We know this scripture:

Acts 17:28

for in Him we live and move and have our being, as also some of your own poets have said, ‘For we are also His offspring.’

The popular way to interpret this is that God is in everything and everyone(Panenthiesm). But notice how it doesn’t say that. What was the narritive here in this scripture?

Acts 17:16

Now while Paul waited for them at Athens, his spirit was provoked within him when he saw that the city was given over to idols.

They were worshipping idols, actual objects made with hands as it goes on to say :

Acts 17:22-27

Then Paul stood in the midst of the Areopagus and said, “Men of Athens, I perceive that in all things you are very religious; for as I was passing through and considering the objects of your worship, I even found an altar with this inscription: TO THE UNKNOWN GOD. Therefore, the One whom you worship without knowing, Him I proclaim to you: “God, who made the world and everything in it, since He is Lord of heaven and earth, does not dwell in temples made with hands. Nor is He worshiped with men’s hands, as though He needed anything, since He gives to all life, breath, and all things. And He has made from one blood every nation of men to dwell on all the face of the earth, and has determined their preappointed times and the boundaries of their dwellings, so that they should seek the Lord, in the hope that they might grope for Him and find Him, though He is not far from each one of us;

He is contrasting the idols they were worshipping and using the “Unknown God” they mentioned to bring them to know the God who made everything. Then comes verse 28 stating “in Him we live, move and have our being and we are His offspring” while quoting their poets.

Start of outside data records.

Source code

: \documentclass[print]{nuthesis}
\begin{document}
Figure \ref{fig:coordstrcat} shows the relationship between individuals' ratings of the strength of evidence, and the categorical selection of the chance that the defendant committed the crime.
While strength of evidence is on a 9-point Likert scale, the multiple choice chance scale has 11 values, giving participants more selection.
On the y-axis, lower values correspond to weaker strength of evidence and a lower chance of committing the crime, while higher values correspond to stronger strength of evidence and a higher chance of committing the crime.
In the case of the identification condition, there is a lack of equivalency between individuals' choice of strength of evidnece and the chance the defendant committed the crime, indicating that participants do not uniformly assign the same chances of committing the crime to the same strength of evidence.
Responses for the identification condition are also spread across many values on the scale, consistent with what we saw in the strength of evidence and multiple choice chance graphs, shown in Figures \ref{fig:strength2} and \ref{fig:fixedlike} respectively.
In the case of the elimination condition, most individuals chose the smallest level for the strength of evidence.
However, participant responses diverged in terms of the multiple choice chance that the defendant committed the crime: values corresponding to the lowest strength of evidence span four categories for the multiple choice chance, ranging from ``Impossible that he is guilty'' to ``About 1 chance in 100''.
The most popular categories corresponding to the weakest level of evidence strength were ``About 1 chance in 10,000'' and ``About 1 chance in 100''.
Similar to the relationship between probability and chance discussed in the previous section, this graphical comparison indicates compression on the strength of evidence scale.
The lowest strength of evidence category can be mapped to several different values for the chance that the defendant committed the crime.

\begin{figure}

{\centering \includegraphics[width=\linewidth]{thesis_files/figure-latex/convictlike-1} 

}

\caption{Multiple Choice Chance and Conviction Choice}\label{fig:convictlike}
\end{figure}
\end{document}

More straight forward way to interpret would be to say because of Him we live, move and have our being because He made us. After verse 28 :

Acts 17:29-30

Therefore, since we are the offspring of God, we ought not to think that the Divine Nature is like gold or silver or stone, something shaped by art and man’s devising. Truly, these times of ignorance God overlooked, but now commands all men everywhere to repent,

Christianity has a Monothiestic view of God where He is distinct from creation. That doesn’t mean He is far, it means He is independant of the universe. Note that the Divine Nature is God, not us as the Panentiestic interpretation aludes to. We do not partake of God as God, we partake of Him as His creation.